The Ruias are contemplating approaching the Ministry of Company Affairs for its views on the Right of First Refusal (RoFR) clause in their shareholders' agreement with Hutchison Telecom International Ltd (HTIL).
According to sources in the know, Essar has obtained a strong endorsement of its stance on the shareholders' agreement from noted lawyer Harish Salve. Simultaneously, the Ruias are continuing talks with HTIL to reach common ground on the issue. When contacted, an Essar spokesperson said, "We have sought legal opinion, which endorses our view. But we are not going to court."
Serious differences have arisen between the two partners in Hutchison Essar Ltd on the interpretation of the RoFR clause.
HTIL has pointed out that the Ruias have the first right of refusal only if Hutchison's stake falls from the existing 67 per cent to below 40 per cent "and" it sells more than a 10 per cent stake to Reliance, Tata or Bharti.

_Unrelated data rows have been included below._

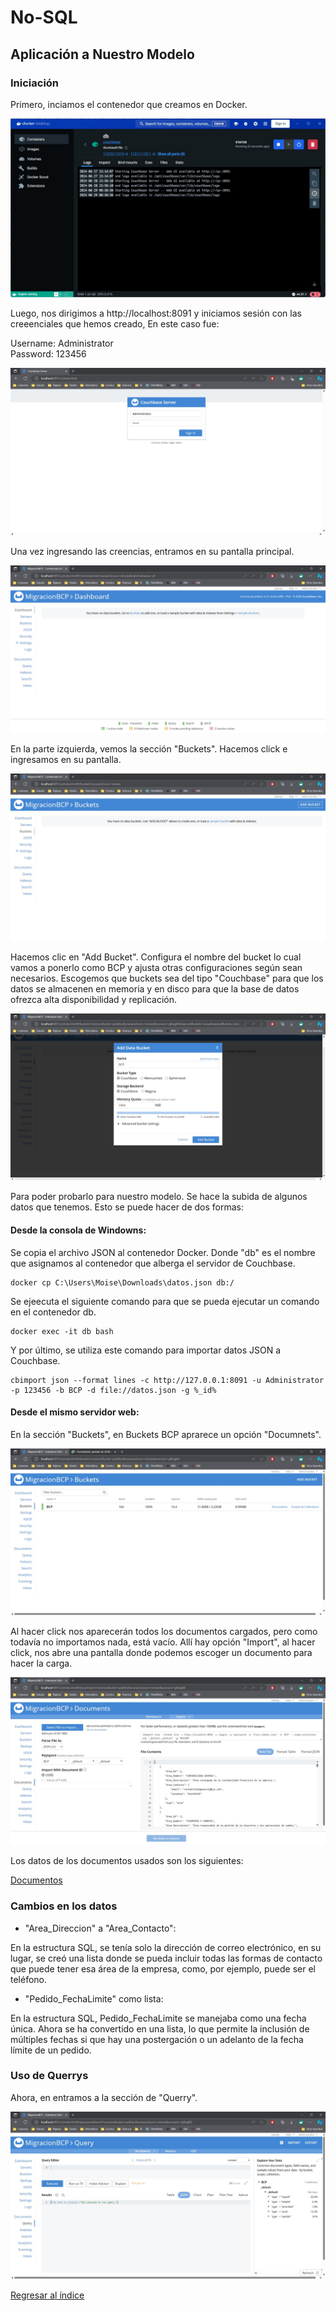 # No-SQL



## Aplicación a Nuestro Modelo

### Iniciación


Primero, inciamos el contenedor que creamos en Docker.

<div>
<img src=".\resources\NoSQL\CB-06.jpeg" alt="CB-06" style="width: auto; height: auto;"/>
</div>

Luego, nos dirigimos a http://localhost:8091 y iniciamos sesión con las creeenciales que hemos creado, En este caso fue:

Username: Administrator     
Password: 123456

<div>
<img src=".\resources\NoSQL\CB-00.jpeg" alt="CB-00" style="width: auto; height: auto;"/>
</div>

Una vez ingresando las creencias, entramos en su pantalla principal.

<div>
<img src=".\resources\NoSQL\CB-01.jpeg" alt="CB-01" style="width: auto; height: auto;"/>
</div>

En la parte izquierda, vemos la sección "Buckets". Hacemos click e ingresamos en su pantalla.

<div>
<img src=".\resources\NoSQL\CB-02.jpeg" alt="CB-02" style="width: auto; height: auto;"/>
</div>

Hacemos clic en "Add Bucket". Configura el nombre del bucket lo cual vamos a ponerlo como BCP y ajusta otras configuraciones según sean necesarios. Escogemos que buckets sea del tipo "Couchbase" para que los datos se almacenen en memoria y en disco para que la base de datos ofrezca alta disponibilidad y replicación.

<div>
<img src=".\resources\NoSQL\CB-03.jpeg" alt="CB-03" style="width: auto; height: auto;"/>
</div>

Para poder probarlo para nuestro modelo. Se hace la subida de algunos datos que tenemos. Esto se puede hacer de dos formas: 

#### Desde la consola de Windowns: 

Se copia el archivo JSON al contenedor Docker. Donde "db" es el nombre que asignamos al contenedor que alberga el servidor de Couchbase.


```
docker cp C:\Users\Moise\Downloads\datos.json db:/
```

Se ejeecuta el siguiente comando para que se pueda ejecutar un  comando en el contenedor db.

```
docker exec -it db bash
```

Y por último, se utiliza este comando para importar datos JSON a Couchbase.

```
cbimport json --format lines -c http://127.0.0.1:8091 -u Administrator -p 123456 -b BCP -d file://datos.json -g %_id%
```

#### Desde el mismo servidor web:

En la sección "Buckets", en Buckets BCP aprarece un opción "Documnets".

<div>
<img src=".\resources\NoSQL\CB-05.jpeg" alt="CB-05" style="width: auto; height: auto;"/>
</div>

Al hacer click nos aparecerán todos los documentos cargados, pero como todavía no importamos nada, está vacío.  Allí hay opción "Import", al hacer click, nos abre una pantalla donde podemos escoger un documento para hacer la carga.

<div>
<img src=".\resources\NoSQL\CB-04.jpeg" alt="CB-04" style="width: auto; height: auto;"/>
</div>

Los datos de los documentos usados son los siguientes:

[Documentos](/Monografia/resources/NoSQL/datos.md)


### Cambios en los datos

* "Area_Direccion" a "Area_Contacto":

En la estructura SQL, se tenía solo la dirección de correo electrónico, en su lugar, se creó una lista donde se pueda incluir todas las formas de contacto que puede tener esa área de la empresa, como, por ejemplo, puede ser el teléfono.

* "Pedido_FechaLimite" como lista:

En la estructura SQL, Pedido_FechaLimite se manejaba como una fecha única. Ahora se ha convertido en una lista, lo que permite la inclusión de múltiples fechas si que hay una postergación o un adelanto de la fecha límite de un pedido.


### Uso de Querrys

Ahora, en entramos a la sección de "Querry".

<div>
<img src=".\resources\NoSQL\CB-07.jpeg" alt="CB-07" style="width: auto; height: auto;"/>
</div>


[Regresar al índice](Indice.md)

It has said that the operative word in the agreement is "and," which means that both conditions have to be triggered simultaneously for the Ruias to exercise the clause in their favour.
Meanwhile, HTIL said the Indian partner's consent for sale of equity in Hutch-Essar was needed only if it involved certain telecom players in India and not for a deal with others.
Quoting a HTIL spokesperson, PTI said, "RoFR exists in the limited case of a sale (of equity in the venture) to certain Indian telecom companies. There is no RoFR over any other buyer."
Asked about the HTIL statement, an Essar spokesperson told agency: "We do not wish to comment on the shareholders' agreement."
Meanwhile, Reliance Communications sources have indicated that its bid for Hutch-Essar will meet all regulatory norms with regard to mergers and acquisitions in the telecom sector.
In the event of Reliance overcoming a strong challenge from British telecom giant Vodafone, the company would have over 52 million subscribers, or 36 per cent of the Indian market.